Composites are also making their way into on-road vehicles. Luxury automaker BMW's i3 electric car is a leader in using composite carbon fiber. While no other carmaker has embraced the advanced material as aggressively as BMW, rivals like Audi have mixed and matched aluminum and carbon fiber and Ford utilizes composites in certain areas of its lightweight concept car.
Hexcel Corporation would certainly profit from increased composite use in vehicles. Hexcel, a world leader in carbon fiber for commercial and defense aircraft, has benefited greatly from the aerospace composite boom.

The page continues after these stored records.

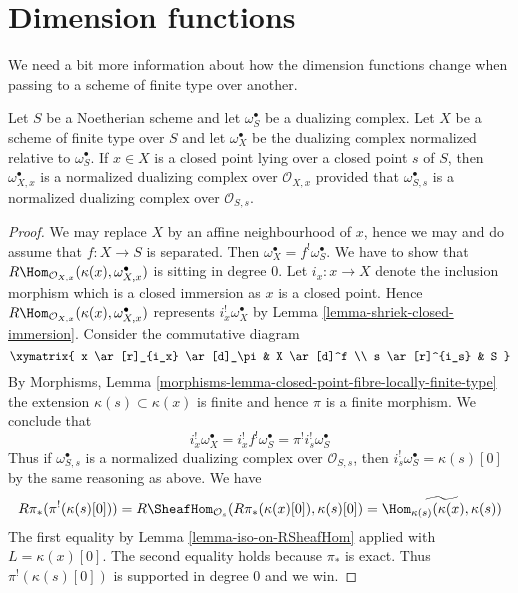 \section{Dimension functions}
\label{section-dimension-functions}

\noindent
We need a bit more information about how the dimension functions change
when passing to a scheme of finite type over another.

\begin{lemma}
\label{lemma-good-dualizing-normalized}
Let $S$ be a Noetherian scheme and let $\omega_S^\bullet$ be a
dualizing complex. Let $X$ be a scheme of finite type over $S$ and let
$\omega_X^\bullet$ be the dualizing complex normalized relative
to $\omega_S^\bullet$. If $x \in X$ is a closed point lying over
a closed point $s$ of $S$, then $\omega_{X, x}^\bullet$
is a normalized dualizing complex over $\mathcal{O}_{X, x}$
provided that $\omega_{S, s}^\bullet$ is a normalized dualizing
complex over $\mathcal{O}_{S, s}$.
\end{lemma}

\begin{proof}
We may replace $X$ by an affine neighbourhood of $x$, hence we may
and do assume that $f : X \to S$ is separated.
Then $\omega_X^\bullet = f^!\omega_S^\bullet$. We have to show that
$R\Hom_{\mathcal{O}_{X, x}}(\kappa(x), \omega_{X, x}^\bullet)$
is sitting in degree $0$. Let $i_x : x \to X$ denote the inclusion
morphism which is a closed immersion as $x$ is a closed point.
Hence $R\Hom_{\mathcal{O}_{X, x}}(\kappa(x), \omega_{X, x}^\bullet)$
represents $i_x^!\omega_X^\bullet$ by
Lemma \ref{lemma-shriek-closed-immersion}.
Consider the commutative diagram
$$
\xymatrix{
x \ar[r]_{i_x} \ar[d]_\pi & X \ar[d]^f \\
s \ar[r]^{i_s} & S
}
$$
By Morphisms, Lemma
\ref{morphisms-lemma-closed-point-fibre-locally-finite-type}
the extension $\kappa(s) \subset \kappa(x)$ is finite and hence
$\pi$ is a finite morphism. We conclude that
$$
i_x^!\omega_X^\bullet = i_x^! f^! \omega_S^\bullet =
\pi^! i_s^! \omega_S^\bullet
$$
Thus if $\omega_{S, s}^\bullet$ is a normalized dualizing complex
over $\mathcal{O}_{S, s}$, then $i_s^!\omega_S^\bullet = \kappa(s)[0]$
by the same reasoning as above. We have
$$
R\pi_*(\pi^!(\kappa(s)[0])) =
R\SheafHom_{\mathcal{O}_s}(R\pi_*(\kappa(x)[0]), \kappa(s)[0]) =
\widetilde{\Hom_{\kappa(s)}(\kappa(x), \kappa(s))}
$$
The first equality by Lemma \ref{lemma-iso-on-RSheafHom}
applied with $L = \kappa(x)[0]$. The second equality holds because
$\pi_*$ is exact.
Thus $\pi^!(\kappa(s)[0])$ is supported in degree $0$ and we win.
\end{proof}

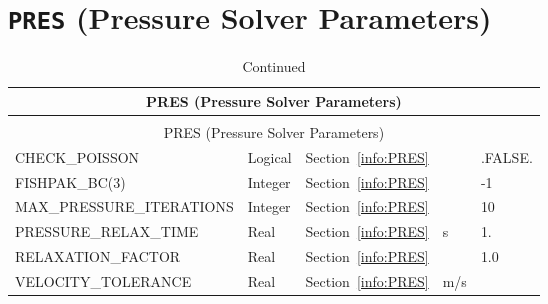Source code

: \documentclass[11pt]{book}
\begin{document}
\vspace{\baselineskip}

\section{\texorpdfstring{{\tt PRES}}{PRES} (Pressure Solver Parameters)}

\begin{longtable}{@{\extracolsep{\fill}}|l|l|l|l|l|}
\caption[Pressure solver parameters ({\ct PRES} namelist group)]{For more information see Section~\ref{info:PRES}.}
\label{tbl:PRES} \\
\hline
\multicolumn{5}{|c|}{{\ct PRES} (Pressure Solver Parameters)} \\
\hline \hline
\endfirsthead
\caption[]{Continued} \\
\hline
\multicolumn{5}{|c|}{{\ct PRES} (Pressure Solver Parameters)} \\
\hline \hline
\endhead
{\ct CHECK\_POISSON}                & Logical       & Section~\ref{info:PRES}           &               & {\ct .FALSE.}             \\ \hline
{\ct FISHPAK\_BC(3)}                 & Integer       & Section~\ref{info:PRES}           &               & -1                        \\ \hline
{\ct MAX\_PRESSURE\_ITERATIONS}     & Integer       & Section~\ref{info:PRES}           &               &   10                      \\ \hline
{\ct PRESSURE\_RELAX\_TIME}         & Real          & Section~\ref{info:PRES}           & s             & 1.                        \\ \hline
{\ct RELAXATION\_FACTOR}            & Real          & Section~\ref{info:PRES}           &               & 1.0                       \\ \hline
{\ct VELOCITY\_TOLERANCE}           & Real          & Section~\ref{info:PRES}           &  m/s          &                           \\ \hline
\end{longtable}

\end{document}
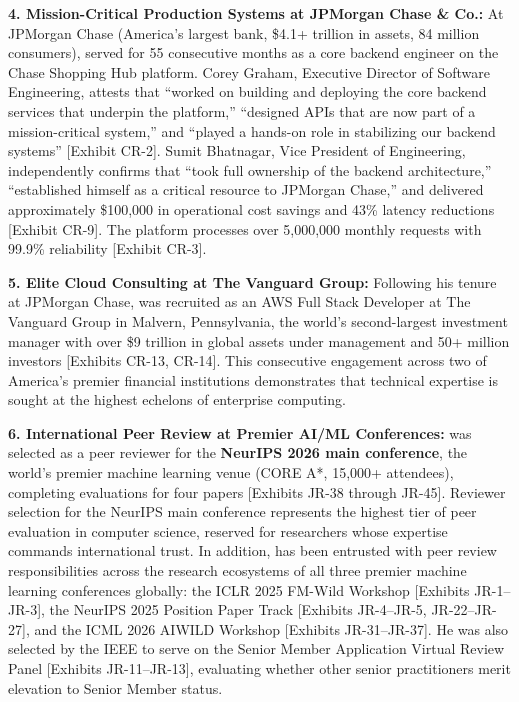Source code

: \textbf{4. Mission-Critical Production Systems at JPMorgan Chase \& Co.:} At JPMorgan Chase (America's largest bank, \$4.1+ trillion in assets, 84 million consumers), \dr served for 55 consecutive months as a core backend engineer on the Chase Shopping Hub platform. Corey Graham, Executive Director of Software Engineering, attests that \dr ``worked on building and deploying the core backend services that underpin the platform,'' ``designed APIs that are now part of a mission-critical system,'' and ``played a hands-on role in stabilizing our backend systems'' [Exhibit CR-2]. Sumit Bhatnagar, Vice President of Engineering, independently confirms that \dr ``took full ownership of the backend architecture,'' ``established himself as a critical resource to JPMorgan Chase,'' and delivered approximately \$100,000 in operational cost savings and 43\% latency reductions [Exhibit CR-9]. The platform processes over 5,000,000 monthly requests with 99.9\% reliability [Exhibit CR-3].

\textbf{5. Elite Cloud Consulting at The Vanguard Group:} Following his tenure at JPMorgan Chase, \dr was recruited as an AWS Full Stack Developer at The Vanguard Group in Malvern, Pennsylvania, the world's second-largest investment manager with over \$9 trillion in global assets under management and 50+ million investors [Exhibits CR-13, CR-14]. This consecutive engagement across two of America's premier financial institutions demonstrates that \drs technical expertise is sought at the highest echelons of enterprise computing.

\textbf{6. International Peer Review at Premier AI/ML Conferences:} \dr was selected as a peer reviewer for the \textbf{NeurIPS 2026 main conference}, the world's premier machine learning venue (CORE A*, 15,000+ attendees), completing evaluations for four papers [Exhibits JR-38 through JR-45]. Reviewer selection for the NeurIPS main conference represents the highest tier of peer evaluation in computer science, reserved for researchers whose expertise commands international trust. In addition, \dr has been entrusted with peer review responsibilities across the research ecosystems of all three premier machine learning conferences globally: the ICLR 2025 FM-Wild Workshop [Exhibits JR-1--JR-3], the NeurIPS 2025 Position Paper Track [Exhibits JR-4--JR-5, JR-22--JR-27], and the ICML 2026 AIWILD Workshop [Exhibits JR-31--JR-37]. He was also selected by the IEEE to serve on the Senior Member Application Virtual Review Panel [Exhibits JR-11--JR-13], evaluating whether other senior practitioners merit elevation to Senior Member status.

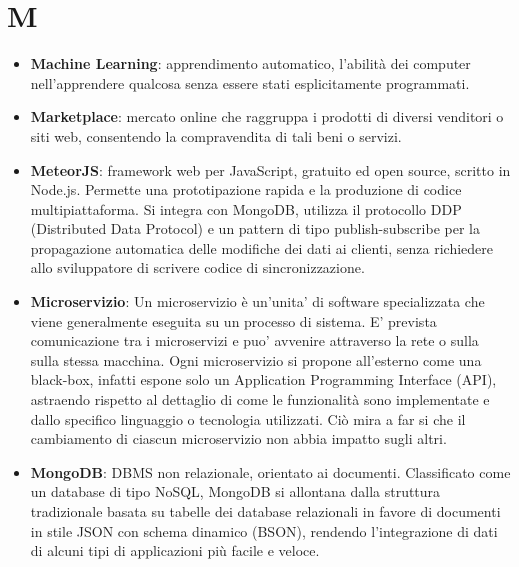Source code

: \section{M}
\begin{itemize} 
	\item \textbf{Machine Learning}: apprendimento automatico, l'abilità dei computer nell'apprendere qualcosa senza essere stati esplicitamente programmati.
	\item \textbf{Marketplace}: mercato online che raggruppa i prodotti di diversi venditori o siti web, consentendo la compravendita di tali beni o servizi.
	\item \textbf{MeteorJS}: framework web per JavaScript, gratuito ed open source, scritto in Node.js. Permette una prototipazione rapida e la produzione di codice multipiattaforma. Si integra con MongoDB, utilizza il protocollo DDP (Distributed Data Protocol) e un pattern di tipo publish-subscribe per la propagazione automatica delle modifiche dei dati ai clienti, senza richiedere allo sviluppatore di scrivere codice di sincronizzazione.
	\item \textbf{Microservizio}: Un microservizio è un’unita' di software specializzata che viene generalmente eseguita su un processo di sistema. E' prevista comunicazione tra i microservizi e puo' avvenire attraverso la rete o sulla sulla stessa macchina. Ogni microservizio si propone all’esterno come una black-box, infatti espone solo un Application Programming Interface (API), astraendo rispetto al dettaglio di come le funzionalità sono implementate e dallo specifico linguaggio o tecnologia utilizzati. Ciò mira a far si che il cambiamento di ciascun microservizio non abbia impatto sugli altri.
	\item \textbf{MongoDB}: DBMS non relazionale, orientato ai documenti. Classificato come un database di tipo NoSQL, MongoDB si allontana dalla struttura tradizionale basata su tabelle dei database relazionali in favore di documenti in stile JSON con schema dinamico (BSON), rendendo l'integrazione di dati di alcuni tipi di applicazioni più facile e veloce. 
\end{itemize}
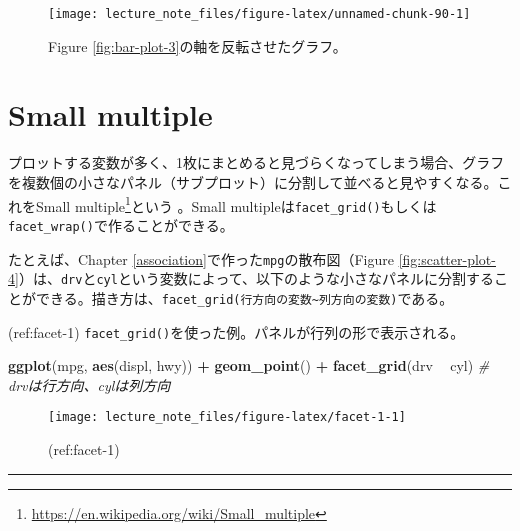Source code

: \documentclass[]{book}
\newenvironment{Shaded}{\begin{snugshade}}{\end{snugshade}}
\newcommand{\KeywordTok}[1]{\textcolor[rgb]{0.13,0.29,0.53}{\textbf{#1}}}
\newcommand{\StringTok}[1]{\textcolor[rgb]{0.31,0.60,0.02}{#1}}
\newcommand{\CommentTok}[1]{\textcolor[rgb]{0.56,0.35,0.01}{\textit{#1}}}
\newcommand{\OperatorTok}[1]{\textcolor[rgb]{0.81,0.36,0.00}{\textbf{#1}}}
\newcommand{\NormalTok}[1]{#1}
\let\rmarkdownfootnote\footnote%
\def\footnote{\protect\rmarkdownfootnote}
\begin{document}
\begin{figure}

{\centering \texttt{[image: lecture\_note\_files/figure-latex/unnamed-chunk-90-1]} 

}

\caption{Figure \ref{fig:bar-plot-3}の軸を反転させたグラフ。}\label{fig:unnamed-chunk-90}
\end{figure}

\section{Small multiple}\label{small-multiple}

プロットする変数が多く、1枚にまとめると見づらくなってしまう場合、グラフを複数個の小さなパネル（サブプロット）に分割して並べると見やすくなる。これをSmall
multiple\footnote{\url{https://en.wikipedia.org/wiki/Small_multiple}}という
。Small
multipleは\texttt{facet\_grid()}もしくは\texttt{facet\_wrap()}で作ることができる。

たとえば、Chapter \ref{association}で作った\texttt{mpg}の散布図（Figure
\ref{fig:scatter-plot-4}）は、\texttt{drv}と\texttt{cyl}という変数によって、以下のような小さなパネルに分割することができる。描き方は、\texttt{facet\_grid(行方向の変数\textasciitilde{}列方向の変数)}である。

(ref:facet-1)
\texttt{facet\_grid()}を使った例。パネルが行列の形で表示される。

\begin{Shaded}
\begin{Highlighting}[]
\KeywordTok{ggplot}\NormalTok{(mpg, }\KeywordTok{aes}\NormalTok{(displ, hwy)) }\OperatorTok{+}
\StringTok{  }\KeywordTok{geom_point}\NormalTok{() }\OperatorTok{+}
\StringTok{  }\KeywordTok{facet_grid}\NormalTok{(drv }\OperatorTok{~}\StringTok{ }\NormalTok{cyl) }\CommentTok{# drvは行方向、cylは列方向}
\end{Highlighting}
\end{Shaded}

\begin{figure}

{\centering \texttt{[image: lecture\_note\_files/figure-latex/facet-1-1]} 

}

\caption{(ref:facet-1)}\label{fig:facet-1}
\end{figure}

\begin{center}\rule{0.5\linewidth}{\linethickness}\end{center}
\end{document}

Latest quarterly sales grew nearly 11% year-over-year and earnings per share jumped 16%. Since the company supplies both leading aircraft makers, Boeing and Airbus, its increasing backlog suggests strong sales growth should continue in coming years.
Wall Street appears well aware of Hexcel's optimistic future. The company's shares are near a 52-week high and are up nearly 60% over the last two years. With aerospace gains possibly fully factored in, a new catalyst, like meaningful vehicle construction opportunities, may be what's needed to propel Hexcel stock to a higher plateau.
Where does that leave steel?
Steel producers appear severely threatened by advanced material incursion into car and truck manufacturing. But they are fighting back. United States Steel has invested $400 million in a joint venture with Japan's Kobe Steel to develop a lighter high-strength alternative to aluminum or carbon fiber. This improved metal may help enhance steel's current advantages. High-volume automobile manufacturers can't help but notice aluminum 's comparatively higher price and composites are even more expensive. Higher repair and insurance costs for advanced material-based vehicles also tend to guide car makers toward steel.
U.S. Steel has a lot at stake in the lightweight vehicle transition. Flat-rolled steel, an automotive industry staple, made up 67% of company sales and 33% of income last year. In its latest quarter, U.S. Steel reported a profit of $52 million compared to an adjusted net loss of $51 million a year earlier, mainly due to healthy flat-rolled demand. The product's pricing strength, aided by vibrant auto and construction markets, helped the business segment deliver an $85 million quarterly profit even as shipments were stymied by a harsh winter.
Strong auto industry demand has helped U.S. Steel shares climb over 25% in the past two years, but investors seem understandably skittish about the company's future. Worries about advanced material gains have likely contributed to the stock's 10% decline over the last six months. For shares to advance further, it would appear critical that U.S. Steel at least hold its vehicle market share.
As automakers look to produce lighter weight vehicles, traditional suppliers like U.S. Steel could face increasing competition from aluminum producers like Alcoa and composite makers like Hexcel. While aluminum appears the material of choice currently, composites like carbon fiber or improved lightweight steel cannot be ruled out as viable alternatives in a lighter vehicle future. Which company will profit most from this car and truck transition? It's not clear at the moment, but investors may want to watch developments closely. Gains and losses for those involved in the transformation could be significant.